The last few days were adding to our supplies, picking up our laundry, and a little sight seeing. We ate at a lovely restaurant and had what is best described as a seafood boil. We ordered Crab and the restaurant covered the table with paper. When the meal arrived they dumped everything on the paper.

We picked through for the goodies and enjoyed some delicious seafood. But, for me, it wasn’t my stye. I’m not a finger food person and the work to pick a crab; is well, work.

Faddle photo bombing our Seafood Fest

Beach N Side Namlea

Faddle took us to a smallish hill overlooking the town and harbor then we swung down to a lovely beach. Faddle really, really wanted to show us this beach. After 14 years cruising I am beached out.

We see them all the time, we spend a great deal of time on beaches and one more was a bit so -so. It was lovely. It was to me; just another beach. Back to the harbor and boat we went; there preparing for our last leg heading to Ambon.

Go Slow
Sail Far
Stay Long

To Ambon

We left Labuha in the dark and planned on multiple day hops. Sad that Indonesia requires the two month check ins. Sad because we would have spent more time in a village or two along the way.

We arrived, anchored, slept and left again the next day. We happened upon another mining island. Unbeknownst to us. With enough fuel we were again motoring. Around the west side of Obi I had spotted a couple of good looking anchorages on the charts. As we headed down that coast a HUGE industrial complex peeked out from the bay. Getting closer several barges came into view. Oh-oh! Not again. After having been at Gebe and in Raja Ampat; two extremes in Indo, this came as a surprise. There was no sign on the charts nor any in Zulu Waterways from other cruisers. There is now a notation, I put one there. We thought one of the bays I identified would be fine.

They weren’t. The first bay had a barge leaning on the shore, a reef extending out to the middle and a local fishing boat anchored. They anchored where we would have liked to be. We went to check out the second spot. It too was filled with commercial craft and several local boats hanging around the S shore. We motored in getting a closer look and found it was way to deep. We turned around and went to check out the third bay. The S shore was lined with barges, the river feeding the bay which usually has a good place to anchor was deep and didn’t feel right. Then there was a wharf for commercial loading too. We’d been motoring back and forth now for about 45 minutes. Time to decide.
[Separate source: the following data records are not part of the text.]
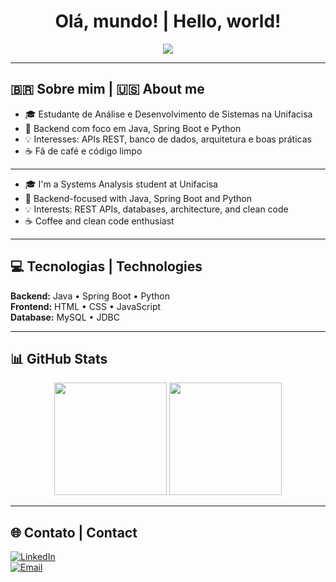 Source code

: <h1 align="center">Olá, mundo! | Hello, world!</h1>

<p align="center">
  <img src="https://readme-typing-svg.herokuapp.com/?color=00cfff&size=16&center=true&vCenter=true&width=500&lines=Ithalo+Teodósio+-+Desenvolvedor+de+Sistemas;Systems+Developer+-+Java+%7C+Python+%7C+SQL" />
</p>

---

## 🇧🇷 Sobre mim | 🇺🇸 About me

- 🎓 Estudante de Análise e Desenvolvimento de Sistemas na Unifacisa  
- 📌 Backend com foco em Java, Spring Boot e Python  
- 💡 Interesses: APIs REST, banco de dados, arquitetura e boas práticas  
- ☕ Fã de café e código limpo  

---

- 🎓 I'm a Systems Analysis student at Unifacisa  
- 📌 Backend-focused with Java, Spring Boot and Python  
- 💡 Interests: REST APIs, databases, architecture, and clean code  
- ☕ Coffee and clean code enthusiast  

---

## 💻 Tecnologias | Technologies

**Backend:** Java • Spring Boot • Python  
**Frontend:** HTML • CSS • JavaScript  
**Database:** MySQL • JDBC  

---

## 📊 GitHub Stats

<p align="center">
  <img height="180em" src="https://github-readme-stats.vercel.app/api?username=ithalo-teodosio&show_icons=true&theme=gruvbox&locale=pt-br" />
  <img height="180em" src="https://github-readme-stats.vercel.app/api/top-langs/?username=ithalo-teodosio&layout=compact&theme=gruvbox" />
</p>

---

## 🌐 Contato | Contact

[![LinkedIn](https://img.shields.io/badge/LinkedIn-blue?style=for-the-badge&logo=linkedin)](https://www.linkedin.com/in/ithalo-teodosio/)  
[![Email](https://img.shields.io/badge/Email-grey?style=for-the-badge&logo=gmail&logoColor=white)](mailto:ithalodust@hotmail.com)
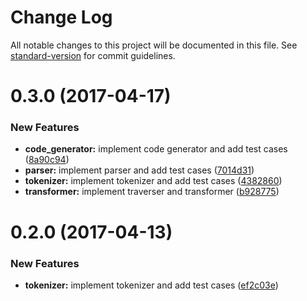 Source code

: # Change Log

All notable changes to this project will be documented in this file. See [standard-version](https://github.com/conventional-changelog/standard-version) for commit guidelines.

<a name="0.3.0"></a>
# 0.3.0 (2017-04-17)


### New Features

* **code_generator:** implement code generator and add test cases ([8a90c94](https://bitbucket.org/hanks315/python-super-tiny-compiler/commits/8a90c94))
* **parser:** implement parser and add test cases ([7014d31](https://bitbucket.org/hanks315/python-super-tiny-compiler/commits/7014d31))
* **tokenizer:** implement tokenizer and add test cases ([4382860](https://bitbucket.org/hanks315/python-super-tiny-compiler/commits/4382860))
* **transformer:** implement traverser and transformer ([b928775](https://bitbucket.org/hanks315/python-super-tiny-compiler/commits/b928775))



<a name="0.2.0"></a>
# 0.2.0 (2017-04-13)


### New Features

* **tokenizer:** implement tokenizer and add test cases ([ef2c03e](https://bitbucket.org/hanks315/python-super-tiny-compiler/commits/ef2c03e))

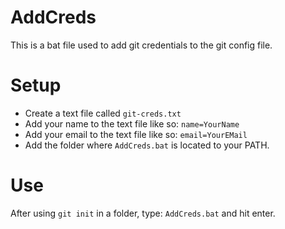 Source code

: # AddCreds

This is a bat file used to add git credentials to the git config file.

# Setup

- Create a text file called `git-creds.txt`
- Add your name to the text file like so: `name=YourName`
- Add your email to the text file like so: `email=YourEMail`
- Add the folder where `AddCreds.bat` is located to your PATH.

# Use

After using `git init` in a folder, type: `AddCreds.bat` and hit enter.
Many of these are on the W side of Obi

We were only staying overnight. We went to the first bay and dropped the hook in 25 m of water. We sat a bit close to the fishing boat. The winds were not expected to change. What wind there was was slight. And I thought the current would be the primary mover. Later that day one of the commercial boats left. That helped. The locals on the fishing boat kept an eye on us and we on them, making sure the boats stayed apart. We survived the day and the evening. The next am we pulled anchor heading south.

Again the motor was on. Fishing lines out. No luck on the fish, none either on the winds. We rounded the point and came into Namlea. We were close enough to Ambon now, one or two days away depending on how hard we wanted to work, that we could spend some time here.